A shared result link opens with a finished score, section totals, and full debrief cards, yet there is no rescued-after-rethink count. That is not a scoring error. It means the state was replayed from saved answers rather than observed live, so the tool can restore outcomes but not the original sequence of answer changes. Use the record for review, not for process analysis.
No. A high score says the person handled seven short reflection traps on this pass. That can be useful, but it is not a complete measure of intelligence, judgment, diagnosis, or long-run decision quality.
The result panel appears only after all seven items are answered. If it is missing, use the question navigator and finish the item without a check mark so the progress bar reaches 100%.

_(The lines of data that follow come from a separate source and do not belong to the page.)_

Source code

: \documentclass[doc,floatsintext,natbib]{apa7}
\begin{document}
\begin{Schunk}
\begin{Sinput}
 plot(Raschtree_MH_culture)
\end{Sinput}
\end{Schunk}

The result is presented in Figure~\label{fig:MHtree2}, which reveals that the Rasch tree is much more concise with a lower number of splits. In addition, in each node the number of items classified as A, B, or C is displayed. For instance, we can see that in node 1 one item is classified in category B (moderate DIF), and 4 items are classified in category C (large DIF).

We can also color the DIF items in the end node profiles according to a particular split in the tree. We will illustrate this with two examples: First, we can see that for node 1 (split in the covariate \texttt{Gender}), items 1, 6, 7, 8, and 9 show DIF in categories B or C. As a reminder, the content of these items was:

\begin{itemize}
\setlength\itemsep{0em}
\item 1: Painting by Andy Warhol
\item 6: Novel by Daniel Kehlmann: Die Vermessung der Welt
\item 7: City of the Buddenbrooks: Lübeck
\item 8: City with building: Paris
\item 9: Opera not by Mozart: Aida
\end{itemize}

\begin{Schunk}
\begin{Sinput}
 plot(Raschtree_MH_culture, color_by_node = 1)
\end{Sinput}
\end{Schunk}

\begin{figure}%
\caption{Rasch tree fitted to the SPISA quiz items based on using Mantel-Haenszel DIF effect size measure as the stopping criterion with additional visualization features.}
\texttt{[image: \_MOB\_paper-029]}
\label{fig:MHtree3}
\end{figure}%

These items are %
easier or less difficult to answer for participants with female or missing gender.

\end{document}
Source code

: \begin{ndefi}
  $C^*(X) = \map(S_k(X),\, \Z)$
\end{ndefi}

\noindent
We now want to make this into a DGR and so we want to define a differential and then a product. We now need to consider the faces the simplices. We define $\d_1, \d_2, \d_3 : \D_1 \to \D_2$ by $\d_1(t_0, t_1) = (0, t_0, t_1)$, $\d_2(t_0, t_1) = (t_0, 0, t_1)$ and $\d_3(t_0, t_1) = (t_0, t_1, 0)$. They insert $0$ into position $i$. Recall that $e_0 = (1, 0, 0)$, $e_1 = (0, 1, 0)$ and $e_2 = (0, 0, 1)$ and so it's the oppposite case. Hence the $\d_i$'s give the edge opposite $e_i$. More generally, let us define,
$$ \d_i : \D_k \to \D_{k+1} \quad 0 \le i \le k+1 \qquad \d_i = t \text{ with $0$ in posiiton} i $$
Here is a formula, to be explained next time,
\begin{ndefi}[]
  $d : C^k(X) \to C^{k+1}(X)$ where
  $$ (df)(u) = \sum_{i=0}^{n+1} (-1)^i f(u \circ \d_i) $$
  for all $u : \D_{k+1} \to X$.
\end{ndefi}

Those metrics depend on a live run. If the result was reopened from a saved URL or loaded as an audit sample, the final answers can still be scored, but the original revision history is not available to rebuild.
Routine scoring stays in the browser and there is no server-side scoring helper for this assessment. Exported CSV, DOCX, or JSON files and shared result links can still reveal answers and interpretation settings, so treat saved results as sensitive assessment notes.
Only cautiously. The stems and keyed answers are aligned with CRT literature, but this assessment uses four guided options per item. That makes review cleaner and scoring more consistent, yet it is still a different response format from the classic open-ended administration.